Redrock Biometrics believes it has a solution to the perennial problem of access control through pin numbers, passwords and identity management. Redrock uses a person’s palm-prints to verify identity by using a combination of off-the-shelf hardware and proprietary software. 

The company, formed by former Leap Motion employees and now tech entrepreneurs Lenny Kontsevich and Hua Yang, says that currently there is no commercially available palm biometric which works with ordinary RGB cameras available on many devices.

“You can think about the palm as a very large fingerprint,” says Mr. Kontsevich. “It has a rich structure and can be captured by any camera without the need for any contact.”
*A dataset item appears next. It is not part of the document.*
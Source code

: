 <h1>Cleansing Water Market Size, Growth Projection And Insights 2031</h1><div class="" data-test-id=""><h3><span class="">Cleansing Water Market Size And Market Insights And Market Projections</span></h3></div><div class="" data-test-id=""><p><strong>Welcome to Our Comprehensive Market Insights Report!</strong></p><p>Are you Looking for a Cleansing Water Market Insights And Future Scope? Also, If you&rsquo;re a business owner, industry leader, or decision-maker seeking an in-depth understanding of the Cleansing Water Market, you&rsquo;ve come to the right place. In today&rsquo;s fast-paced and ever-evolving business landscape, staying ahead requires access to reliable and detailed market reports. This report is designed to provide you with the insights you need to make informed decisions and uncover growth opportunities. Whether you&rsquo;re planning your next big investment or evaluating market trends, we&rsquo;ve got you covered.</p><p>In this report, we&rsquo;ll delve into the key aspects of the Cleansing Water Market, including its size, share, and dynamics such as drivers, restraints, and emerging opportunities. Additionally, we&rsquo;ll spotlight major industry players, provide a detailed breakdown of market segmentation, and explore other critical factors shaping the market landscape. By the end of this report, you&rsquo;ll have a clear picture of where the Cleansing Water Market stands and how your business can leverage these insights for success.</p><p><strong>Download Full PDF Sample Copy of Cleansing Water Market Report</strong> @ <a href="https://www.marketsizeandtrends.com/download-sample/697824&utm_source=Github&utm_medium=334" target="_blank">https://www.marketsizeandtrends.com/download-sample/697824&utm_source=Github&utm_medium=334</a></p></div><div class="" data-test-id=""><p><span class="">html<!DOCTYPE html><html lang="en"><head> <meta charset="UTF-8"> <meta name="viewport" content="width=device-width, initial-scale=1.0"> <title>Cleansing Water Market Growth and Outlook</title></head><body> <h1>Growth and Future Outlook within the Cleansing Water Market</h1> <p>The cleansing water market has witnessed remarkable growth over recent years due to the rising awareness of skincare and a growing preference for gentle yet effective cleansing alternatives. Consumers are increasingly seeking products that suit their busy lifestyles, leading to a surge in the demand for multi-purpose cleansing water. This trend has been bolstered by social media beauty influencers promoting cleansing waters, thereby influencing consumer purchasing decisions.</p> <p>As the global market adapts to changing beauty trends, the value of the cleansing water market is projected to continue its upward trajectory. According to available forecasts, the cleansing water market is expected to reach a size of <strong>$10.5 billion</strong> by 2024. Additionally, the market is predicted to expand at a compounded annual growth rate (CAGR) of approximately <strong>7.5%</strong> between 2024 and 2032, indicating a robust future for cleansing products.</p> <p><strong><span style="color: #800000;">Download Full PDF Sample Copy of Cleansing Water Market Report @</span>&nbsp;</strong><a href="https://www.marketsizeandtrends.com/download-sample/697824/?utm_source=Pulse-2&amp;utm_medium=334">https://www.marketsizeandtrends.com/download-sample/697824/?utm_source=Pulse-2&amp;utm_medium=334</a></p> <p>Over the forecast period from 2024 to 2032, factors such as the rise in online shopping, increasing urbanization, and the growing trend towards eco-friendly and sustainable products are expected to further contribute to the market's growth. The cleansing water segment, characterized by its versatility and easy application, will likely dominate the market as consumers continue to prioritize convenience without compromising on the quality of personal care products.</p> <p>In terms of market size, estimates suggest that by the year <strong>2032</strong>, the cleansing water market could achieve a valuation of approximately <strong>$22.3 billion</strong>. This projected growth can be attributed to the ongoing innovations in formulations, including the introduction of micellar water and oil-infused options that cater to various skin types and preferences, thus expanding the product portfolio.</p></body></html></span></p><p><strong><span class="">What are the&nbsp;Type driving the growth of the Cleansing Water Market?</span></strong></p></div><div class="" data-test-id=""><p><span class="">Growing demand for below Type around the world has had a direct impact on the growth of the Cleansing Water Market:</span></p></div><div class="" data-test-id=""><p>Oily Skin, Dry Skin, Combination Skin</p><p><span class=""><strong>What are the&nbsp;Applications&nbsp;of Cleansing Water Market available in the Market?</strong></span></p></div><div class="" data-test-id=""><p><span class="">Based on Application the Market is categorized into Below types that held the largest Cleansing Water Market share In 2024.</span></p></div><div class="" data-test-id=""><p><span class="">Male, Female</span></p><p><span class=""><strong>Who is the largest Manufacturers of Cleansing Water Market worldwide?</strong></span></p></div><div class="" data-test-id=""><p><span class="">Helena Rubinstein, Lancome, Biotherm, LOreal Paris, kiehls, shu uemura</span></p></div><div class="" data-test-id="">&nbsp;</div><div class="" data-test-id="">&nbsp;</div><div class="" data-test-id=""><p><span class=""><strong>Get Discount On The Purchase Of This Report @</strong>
According to a company statement, the new technology can convert a palm image into a unique signature and authenticate the user in 10- to 100-milliseconds depending on CPU speed. The technology runs on either a client or a server and matches a verification request against an enrollment template, using proprietary algorithms tested on thousands of palms.

Positioning palm biometrics vs. either fingerprint or iris scanners, Konsevich says that the palm scanning technology they developed does not require special equipment. And it is far more secure than scans like the face scanning technology currently being deployed by some mobile phone manufacturers.

There are thousands of images of people’s faces publicly available on social media that can be used to fake a face scan, says Konsevich. “A palm, in this regard, is much harder to get. People don’t make photographs of their palm in good resolution.”

“The beauty of our approach is it’s secure and works across all devices that have a camera,” says Konsevich.”That provides a breadth of applications that can start with online, banking, or an ATM.”

The company is also claiming that its biometric identification technology is “enrollment portable”, with authentication technologies available for sign-in authentication across Windows, Android, iOS, Mac OS, and Linux, as well as stand-alone client-server technologies. Any device with an RGB or infrared camera and a central processing unit can use the technology, the company said.